There is no evidence it was ever dropped. The fact that a Creed might have been used without it sometimes does not mean it was dropped from Church teaching. More Eastern Orthodox wishful thinking rather than actual history. After all, if you had ever read anything about the Anglo-Saxon version of the Nicene Creed found the Cambridge mss of Aelfric’s Homilies written in about 1030 which clearly says, “Se geath of tham Faeder and tham Suna.” This is the only A-S version of the creed I can think of - with or without the filioque clause. There may be others, but I can’t think of any of the top of my head.

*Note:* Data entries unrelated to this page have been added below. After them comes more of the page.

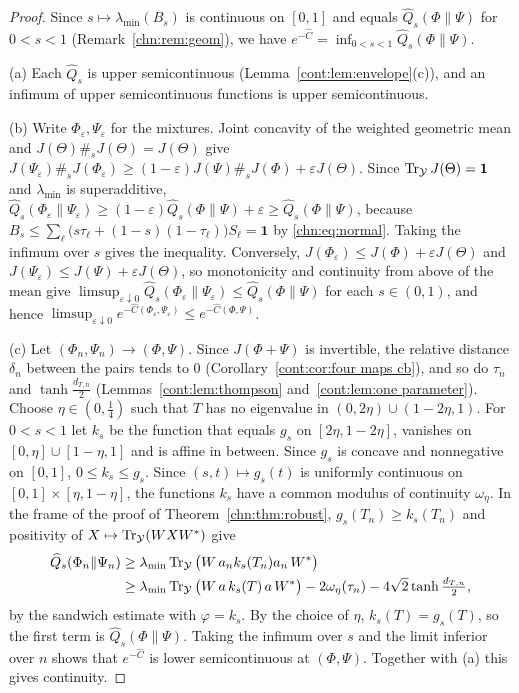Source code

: \begin{proof}
Since $s\mapsto\lambda_{\min}(B_s)$ is continuous on $[0,1]$ and equals $\widehat Q_s(\Phi\|\Psi)$ for $0<s<1$ (Remark~\ref{chn:rem:geom}), we have $e^{-\widehat C}=\inf_{0<s<1}\widehat Q_s(\Phi\|\Psi)$.

(a) Each $\widehat Q_s$ is upper semicontinuous (Lemma~\ref{cont:lem:envelope}(c)), and an infimum of upper semicontinuous functions is upper semicontinuous.

(b) Write $\Phi_\varepsilon,\Psi_\varepsilon$ for the mixtures. Joint concavity of the weighted geometric mean \cite{KuboAndo1980} and $J(\Theta)\#_sJ(\Theta)=J(\Theta)$ give $J(\Psi_\varepsilon)\#_sJ(\Phi_\varepsilon)\ge(1-\varepsilon)J(\Psi)\#_sJ(\Phi)+\varepsilon J(\Theta)$. Since $\Tr_{\mathcal Y}J(\Theta)=\mathbf 1$ and $\lambda_{\min}$ is superadditive, $\widehat Q_s(\Phi_\varepsilon\|\Psi_\varepsilon)\ge(1-\varepsilon)\widehat Q_s(\Phi\|\Psi)+\varepsilon\ge\widehat Q_s(\Phi\|\Psi)$, because $B_s\le\sum_\ell\big(s\tau_\ell+(1-s)(1-\tau_\ell)\big)S_\ell=\mathbf 1$ by \eqref{chn:eq:normal}. Taking the infimum over $s$ gives the inequality. Conversely, $J(\Phi_\varepsilon)\le J(\Phi)+\varepsilon J(\Theta)$ and $J(\Psi_\varepsilon)\le J(\Psi)+\varepsilon J(\Theta)$, so monotonicity and continuity from above of the mean give $\limsup_{\varepsilon\downarrow0}\widehat Q_s(\Phi_\varepsilon\|\Psi_\varepsilon)\le\widehat Q_s(\Phi\|\Psi)$ for each $s\in(0,1)$, and hence $\limsup_{\varepsilon\downarrow0}e^{-\widehat C(\Phi_\varepsilon,\Psi_\varepsilon)}\le e^{-\widehat C(\Phi,\Psi)}$.

(c) Let $(\Phi_n,\Psi_n)\to(\Phi,\Psi)$. Since $J(\Phi+\Psi)$ is invertible, the relative distance $\delta_n$ between the pairs tends to $0$ (Corollary~\ref{cont:cor:four maps cb}), and so do $\tau_n$ and $\tanh\frac{d_{T,n}}2$ (Lemmas~\ref{cont:lem:thompson} and~\ref{cont:lem:one parameter}). Choose $\eta\in(0,\frac14)$ such that $T$ has no eigenvalue in $(0,2\eta)\cup(1-2\eta,1)$. For $0<s<1$ let $k_s$ be the function that equals $g_s$ on $[2\eta,1-2\eta]$, vanishes on $[0,\eta]\cup[1-\eta,1]$ and is affine in between. Since $g_s$ is concave and nonnegative on $[0,1]$, $0\le k_s\le g_s$. Since $(s,t)\mapsto g_s(t)$ is uniformly continuous on $[0,1]\times[\eta,1-\eta]$, the functions $k_s$ have a common modulus of continuity $\omega_\eta$. In the frame of the proof of Theorem~\ref{chn:thm:robust}, $g_s(T_n)\ge k_s(T_n)$ and positivity of $X\mapsto\Tr_{\mathcal Y}(WXW^*)$ give
\[
\begin{aligned}
\widehat Q_s(\Phi_n\|\Psi_n)&\ge\lambda_{\min}\Tr_{\mathcal Y}\big(W\,a_nk_s(T_n)a_n\,W^*\big)\\
&\ge\lambda_{\min}\Tr_{\mathcal Y}\big(W\,a\,k_s(T)\,a\,W^*\big)-2\omega_\eta(\tau_n)-4\sqrt2\tanh\tfrac{d_{T,n}}2,
\end{aligned}
\]
by the sandwich estimate with $\varphi=k_s$. By the choice of $\eta$, $k_s(T)=g_s(T)$, so the first term is $\widehat Q_s(\Phi\|\Psi)$. Taking the infimum over $s$ and the limit inferior over $n$ shows that $e^{-\widehat C}$ is lower semicontinuous at $(\Phi,\Psi)$. Together with (a) this gives continuity.


\end{proof}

Dr. Swete, writing almost a century and a half ago wrote about the “tenacity with which the English Church has ever clung to the Filioque…”. Here’s what he wrote:

After the Synod of Hatfield we have no further trace of the Filioque in England till the end of the next century, when the attention of the English Bishops was very possible recalled to the subject by the Council of Frankfort (794) at which several of them were present (see below, ch. IX). The Cotton collection of MSS. contains a well-known volume (Cleopatra E. 1), which opens with a series of English Episcopal professions ranging from the year 796 to the time of St. Thomas the martyr. Of these documents, a majority of those which are anterior to the end of the 9th century offer statements of the writer’s faith in the Holy Trinity: and five, written between 798 and 857, embody the Filioque. [Swete then enumerates those and gives some details].

He then goes on to say:

“How intelligently as well as firmly the Augustinian view was held by the English Church before the Norman Conquest appears from such a passage as the following taken from the Homilies of Aelfric (ad. Thorpe, vol. I. p. 280): “The Holy Ghost is the quickening God Who proceeds from the Father and the Son. How proceeds He from Him? The Son is the Wisdom of the Father, ever of the Father; and the Holy Ghost is the Will of the them both…Ever was the Holy Ghost, Who is the Will and Love of them Both.” The Cambridge MS. of these Homilies (circ. 1030) contains an A.S. version of the “Mass Creed” with the clause “Se gaeth of tham Faeder and of tham Suna:” (Heurtley, harm. symb. p. 164). In mediaeval England the Filioque was installed with equal care into clergy and people.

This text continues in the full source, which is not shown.